Hackers’ Efforts to Identify Officer Create Turmoil - 001sky
http://www.nytimes.com/2014/08/15/us/ferguson-case-roils-collective-called-anonymous.html

======
meowface
Some of the statements in this article are a little bit confusing to me, and
seem to show an inaccurate and sensationalized view of hacktivism and
"Anonymous" in particular.

>Gabriella Coleman, an anthropologist who studies Anonymous and teaches at
McGill University in Montreal, said she was taken aback that members of
Anonymous would be so quick to release unverified information, and would speak
so openly about their methods in online chat channels.

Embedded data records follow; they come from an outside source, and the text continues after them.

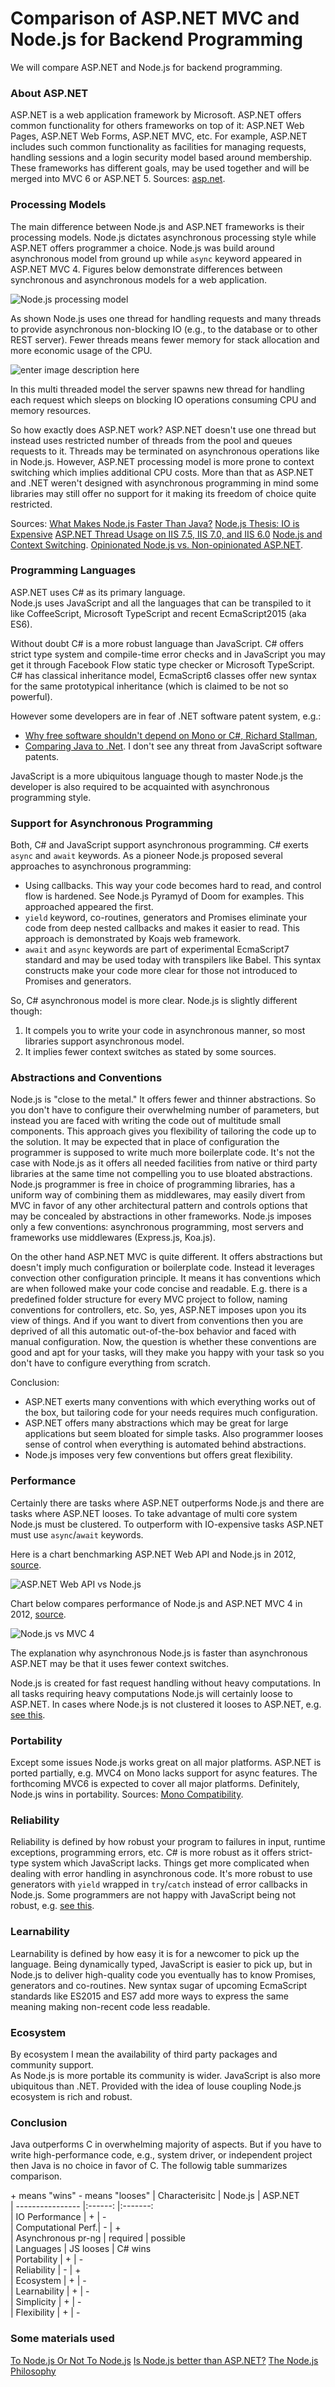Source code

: # Comparison of ASP.NET MVC and Node.js for Backend Programming

We will compare ASP.NET and Node.js for backend programming.

### About ASP.NET

ASP.NET  is a web application framework by Microsoft.
ASP.NET offers common functionality for others frameworks on top of it:
ASP.NET Web Pages, ASP.NET Web Forms, ASP.NET MVC, etc.
For example, ASP.NET includes such common functionality as facilities for managing requests, handling sessions and a login security model based around membership.
These frameworks has different goals, may be used together and will be merged into MVC 6 or ASP.NET 5.
Sources: [asp.net](http://www.asp.net/get-started/websites).

### Processing Models

The main difference between Node.js and ASP.NET frameworks is their processing models.
Node.js dictates asynchronous processing style while ASP.NET offers programmer a choice.
Node.js was build around asynchronous model from ground up while `async` keyword appeared in ASP.NET MVC 4.
Figures below demonstrate differences between synchronous and asynchronous models for a web application.

![Node.js processing model](https://strongloop.com/wp-content/uploads/2014/01/threading_node.png)

As shown Node.js uses one thread for handling requests and many threads to provide asynchronous non-blocking IO (e.g., to the database or to other REST server). Fewer threads means fewer memory for stack allocation and more economic usage of the CPU.

![enter image description here](https://strongloop.com/wp-content/uploads/2014/01/threading_java.png)

In this multi threaded model the server spawns new thread for handling each request which sleeps on blocking IO operations consuming CPU and memory resources.

So how exactly does ASP.NET work? ASP.NET doesn't use one thread but instead uses restricted number of threads from the pool and queues requests to it. Threads may be terminated on asynchronous operations like in Node.js. However, ASP.NET processing model is more prone to context switching which implies additional CPU costs. More than that as ASP.NET and .NET weren't designed with asynchronous programming in mind some libraries may still offer no support for it making its freedom of choice quite restricted.

Sources:
[What Makes Node.js Faster Than Java?](https://strongloop.com/strongblog/node-js-is-faster-than-java/)
[Node.js Thesis: IO is Expensive](http://blog.mixu.net/2011/02/01/understanding-the-node-js-event-loop/)
[ASP.NET Thread Usage on IIS 7.5, IIS 7.0, and IIS 6.0](http://blogs.msdn.com/b/tmarq/archive/2007/07/21/asp-net-thread-usage-on-iis-7-0-and-6-0.aspx)
[Node.js and Context Switching](http://stackoverflow.com/questions/16707098/node-js-kernel-mode-threading).
[Opinionated Node.js vs. Non-opinionated ASP.NET](http://stackoverflow.com/a/11060092/521957).


### Programming Languages

ASP.NET uses C# as its primary language.  
Node.js uses JavaScript and all the languages that can be transpiled to it like CoffeeScript, Microsoft TypeScript and recent EcmaScript2015 (aka ES6).

Without doubt C# is a more robust language than JavaScript.
C# offers strict type system and compile-time error checks and in JavaScript you may get it through Facebook Flow static type checker or Microsoft TypeScript.
C# has classical inheritance model, EcmaScript6 classes offer new syntax for the same prototypical inheritance (which is claimed to be not so powerful).

However some developers are in fear of .NET software patent system, e.g.:
- [Why free software shouldn't depend on Mono or C#, Richard Stallman](https://www.fsf.org/news/dont-depend-on-mono),  
- [Comparing Java to .Net](http://en.swpat.org/wiki/Comparing_Java_to_.Net_and_C-sharp).
I don't see any threat from JavaScript software patents.

JavaScript is a more ubiquitous language though to master Node.js the developer is also required to be acquainted with asynchronous programming style.

### Support for Asynchronous Programming

Both, C# and JavaScript support asynchronous programming.
C# exerts `async` and `await` keywords.
As a pioneer Node.js proposed several approaches to asynchronous programming:

- Using callbacks. This way your code becomes hard to read, and control flow is hardened. See Node.js Pyramyd of Doom for examples. This approached appeared the first. 
- `yield` keyword, co-routines, generators and Promises eliminate your code from deep nested callbacks and makes it easier to read. This approach is demonstrated by Koajs web framework.
- `await` and `async` keywords are part of experimental EcmaScript7 standard and may be used today with transpilers like Babel. This syntax constructs make your code more clear for those not introduced to Promises and generators.

So, C# asynchronous model is more clear.
Node.js is slightly different though:

1. It compels you to write your code in asynchronous manner, so most libraries support asynchronous model.
2. It implies fewer context switches as stated by some sources.

### Abstractions and Conventions

Node.js is "close to the metal." It offers fewer and thinner abstractions. So you don't have to configure their overwhelming number of parameters, but instead you are faced with writing the code out of multitude small components. This approach gives you flexibility of tailoring the code up to the solution. It may be expected that in place of configuration the programmer is supposed to write much more boilerplate code. It's not the case with Node.js as it offers all needed facilities from native or third party libraries at the same time not compelling you to use bloated abstractions. Node.js programmer is free in choice of programming libraries, has a uniform way of combining them as middlewares, may easily divert from MVC in favor of any other architectural pattern and controls options that may be concealed by abstractions in other frameworks. Node.js imposes only a few conventions: asynchronous programming, most servers and frameworks use middlewares (Express.js, Koa.js).

On the other hand ASP.NET MVC is quite different. It offers abstractions but doesn't imply much configuration or boilerplate code. Instead it leverages convection other configuration principle. It means it has conventions which are when followed make your code concise and readable. E.g. there is a predefined folder structure for every MVC project to follow, naming conventions for controllers, etc. So, yes, ASP.NET imposes upon you its view of things. And if you want to divert from conventions then you are deprived of all this automatic out-of-the-box behavior and faced with manual configuration. Now, the question is whether these conventions are good and apt for your tasks, will they make you happy with your task so you don't have to configure everything from scratch.

Conclusion:
- ASP.NET exerts many conventions with which everything works out of the box, but tailoring code for your needs requires much configuration.
- ASP.NET offers many abstractions which may be great for large applications but seem bloated for simple tasks. Also programmer looses sense of control when everything is automated behind abstractions.
- Node.js imposes very few conventions but offers great flexibility.


### Performance

Certainly there are tasks where ASP.NET outperforms Node.js and there are tasks where ASP.NET looses.
To take advantage of multi core system Node.js must be clustered.
To outperform with IO-expensive tasks ASP.NET must use `async`/`await` keywords.

Here is a chart benchmarking ASP.NET Web API and Node.js in 2012, [source](http://mikaelkoskinen.net/post/asp-net-web-api-vs-node-js-benchmark-take-2).

![ASP.NET Web API vs Node.js](http://adafyservicesstorage.blob.core.windows.net/mikael/image_76.png)

Chart below compares performance of Node.js and ASP.NET MVC 4 in 2012, [source](http://rarcher.azurewebsites.net/Post/PostContent/19).

![Node.js vs MVC 4](http://rarcher.azurewebsites.net/Images/nodeMvc30.png)

The explanation why asynchronous Node.js is faster than asynchronous ASP.NET may be that it uses fewer context switches.

Node.js is created for fast request handling without heavy computations. In all tasks requiring heavy computations Node.js will certainly loose to ASP.NET.
In cases where Node.js is not clustered it looses to ASP.NET, e.g. [see this](http://stackoverflow.com/a/10641377/521957).


### Portability

Except some issues Node.js works great on all major platforms.
ASP.NET is ported partially, e.g. MVC4 on Mono lacks support for async features.
The forthcoming MVC6 is expected to cover all major platforms.
Definitely, Node.js wins in portability.
Sources: [Mono Compatibility](http://www.mono-project.com/docs/about-mono/compatibility/).

### Reliability

Reliability is defined by how robust your program to failures in input, runtime exceptions, programming errors, etc.
C# is more robust as it offers strict-type system which JavaScript lacks.
Things get more complicated when dealing with error handling in asynchronous code. It's more robust to use generators with `yield` wrapped in `try`/`catch` instead of error callbacks in Node.js.
Some programmers are not happy with JavaScript being not robust, e.g. [see this](https://medium.com/@tjholowaychuk/farewell-node-js-4ba9e7f3e52b).


### Learnability

Learnability is defined by how easy it is for a newcomer to pick up the language.
Being dynamically typed, JavaScript is easier to pick up, but in Node.js to deliver high-quality code you eventually has to know Promises, generators and co-routines. New syntax sugar of upcoming EcmaScript standards like ES2015 and ES7 add more ways to express the same meaning making non-recent code less readable.

### Ecosystem

By ecosystem I mean the availability of third party packages and community support.  
As Node.js is more portable its community is wider. JavaScript is also more ubiquitous than .NET. Provided with the idea of louse coupling Node.js ecosystem is rich and robust.

### Conclusion

Java outperforms C in overwhelming majority of aspects. But if you have to write high-performance code, e.g., system driver, or independent project then Java is no choice in favor of C.
The followig table summarizes comparison.

\+ means "wins"
\- means "looses"
| Characterisitc     | Node.js   | ASP.NET  
| ----------------   |:------:   |:-------:  
| IO Performance	 | +		 | -  
| Computational Perf.| -		 | +  
| Asynchronous pr-ng | required	 | possible  
| Languages		     | JS looses | C# wins  
| Portability		 | +		 | -  
| Reliability		 | -		 | +  
| Ecosystem		 	 | +		 | -  
| Learnability		 | +	 	 | -  
| Simplicity		 | +	 	 | -  
| Flexibility		 | +	 	 | -  


### Some materials used
[To Node.js Or Not To Node.js](http://www.haneycodes.net/to-node-js-or-not-to-node-js/)
[Is Node.js better than ASP.NET?](https://thomasbandt.com/is-nodejs-better-than-aspnet)
[The Node.js Philosophy](http://blog.nodejitsu.com/the-nodejs-philosophy/)
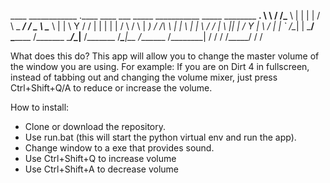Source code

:____   ____________  .____     ____ ___  _____  ___________       _____  ________        ____.
\   \ /   /\_____  \ |    |   |    |   \/     \ \_   _____/      /  _  \ \______ \      |    |
 \   Y   /  /   |   \|    |   |    |   /  \ /  \ |    __)_      /  /_\  \ |    |  \     |    |
  \     /  /    |    \    |___|    |  /    Y    \|        \    /    |    \|    `   \/\__|    |
   \___/   \_______  /_______ \______/\____|__  /_______  /____\____|__  /_______  /\________|
                   \/        \/               \/        \/_____/       \/        \/           

What does this do?
 This app will allow you to change the master volume of the window you are using. 
 For example: If you are on Dirt 4 in fullscreen, instead of tabbing out and changing the volume mixer, just press Ctrl+Shift+Q/A to reduce or increase the volume. 

How to install:
 - Clone or download the repository.
 - Use run.bat (this will start the python virtual env and run the app).
 - Change window to a exe that provides sound.
 - Use Ctrl+Shift+Q to increase volume
 - Use Ctrl+Shift+A to decrease volume
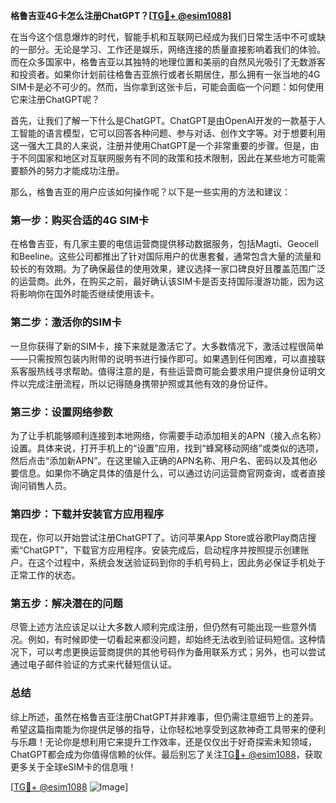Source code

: **格鲁吉亚4G卡怎么注册ChatGPT？[[TG💪+ @esim1088](https://t.me/s/esim1088)]**

在当今这个信息爆炸的时代，智能手机和互联网已经成为我们日常生活中不可或缺的一部分。无论是学习、工作还是娱乐，网络连接的质量直接影响着我们的体验。而在众多国家中，格鲁吉亚以其独特的地理位置和美丽的自然风光吸引了无数游客和投资者。如果你计划前往格鲁吉亚旅行或者长期居住，那么拥有一张当地的4G SIM卡是必不可少的。然而，当你拿到这张卡后，可能会面临一个问题：如何使用它来注册ChatGPT呢？

首先，让我们了解一下什么是ChatGPT。ChatGPT是由OpenAI开发的一款基于人工智能的语言模型，它可以回答各种问题、参与对话、创作文字等。对于想要利用这一强大工具的人来说，注册并使用ChatGPT是一个非常重要的步骤。但是，由于不同国家和地区对互联网服务有不同的政策和技术限制，因此在某些地方可能需要额外的努力才能成功注册。

那么，格鲁吉亚的用户应该如何操作呢？以下是一些实用的方法和建议：

### 第一步：购买合适的4G SIM卡

在格鲁吉亚，有几家主要的电信运营商提供移动数据服务，包括Magti、Geocell和Beeline。这些公司都推出了针对国际用户的优惠套餐，通常包含大量的流量和较长的有效期。为了确保最佳的使用效果，建议选择一家口碑良好且覆盖范围广泛的运营商。此外，在购买之前，最好确认该SIM卡是否支持国际漫游功能，因为这将影响你在国外时能否继续使用该卡。

### 第二步：激活你的SIM卡

一旦你获得了新的SIM卡，接下来就是激活它了。大多数情况下，激活过程很简单——只需按照包装内附带的说明书进行操作即可。如果遇到任何困难，可以直接联系客服热线寻求帮助。值得注意的是，有些运营商可能会要求用户提供身份证明文件以完成注册流程，所以记得随身携带护照或其他有效的身份证件。

### 第三步：设置网络参数

为了让手机能够顺利连接到本地网络，你需要手动添加相关的APN（接入点名称）设置。具体来说，打开手机上的“设置”应用，找到“蜂窝移动网络”或类似的选项，然后点击“添加新APN”。在这里输入正确的APN名称、用户名、密码以及其他必要信息。如果你不确定具体的值是什么，可以通过访问运营商官网查询，或者直接询问销售人员。

### 第四步：下载并安装官方应用程序

现在，你可以开始尝试注册ChatGPT了。访问苹果App Store或谷歌Play商店搜索“ChatGPT”，下载官方应用程序。安装完成后，启动程序并按照提示创建账户。在这个过程中，系统会发送验证码到你的手机号码上，因此务必保证手机处于正常工作的状态。

### 第五步：解决潜在的问题

尽管上述方法应该足以让大多数人顺利完成注册，但仍然有可能出现一些意外情况。例如，有时候即使一切看起来都没问题，却始终无法收到验证码短信。这种情况下，可以考虑更换运营商提供的其他号码作为备用联系方式；另外，也可以尝试通过电子邮件验证的方式来代替短信认证。

### 总结

综上所述，虽然在格鲁吉亚注册ChatGPT并非难事，但仍需注意细节上的差异。希望这篇指南能为你提供足够的指导，让你轻松地享受到这款神奇工具带来的便利与乐趣！无论你是想利用它来提升工作效率，还是仅仅出于好奇探索未知领域，ChatGPT都会成为你值得信赖的伙伴。最后别忘了关注[TG💪+ @esim1088](https://t.me/s/esim1088)，获取更多关于全球eSIM卡的信息哦！

[[TG💪+ @esim1088](https://t.me/s/esim1088) ![Image](https://i.postimg.cc/4NQfJmqS/Snipaste-2025-05-13-00-14-12.png)]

>“My jaw was dropping,” Ms. Coleman said, reading members’ communications. “I
was surprised because what I was seeing was suggestive but not definitive.
Anonymous tends to care about its image quite a bit, and if they were wrong,
it would be really bad.”

I've worked in the information security industry for a while, and this is the
exact kind of behavior expected all of us have seen and expected from
Anonymous since they first gained public spotlight in 2008 (mostly with
"Project Chanology"). Anyone who's spent any time in any IRC channel claiming
to be tied to Anonymous, or anyone who's seen one of the related ~5000 Twitter
feeds knows full well they are the definition of hasty, impulsive,
disorganized, unsubtle, and incompetent in general. Which is exactly what
you'd expect from a "group" (really a label) of miscellaneous teenagers. It's
always humorous to see media outlets sometimes try to glorify them.

There have been some occasional exceptions with some of the spinoff groups,
but generally speaking this is very much not unusual. They have been like that
from day 1.

I question exactly how well this individual has apparently studied Anonymous.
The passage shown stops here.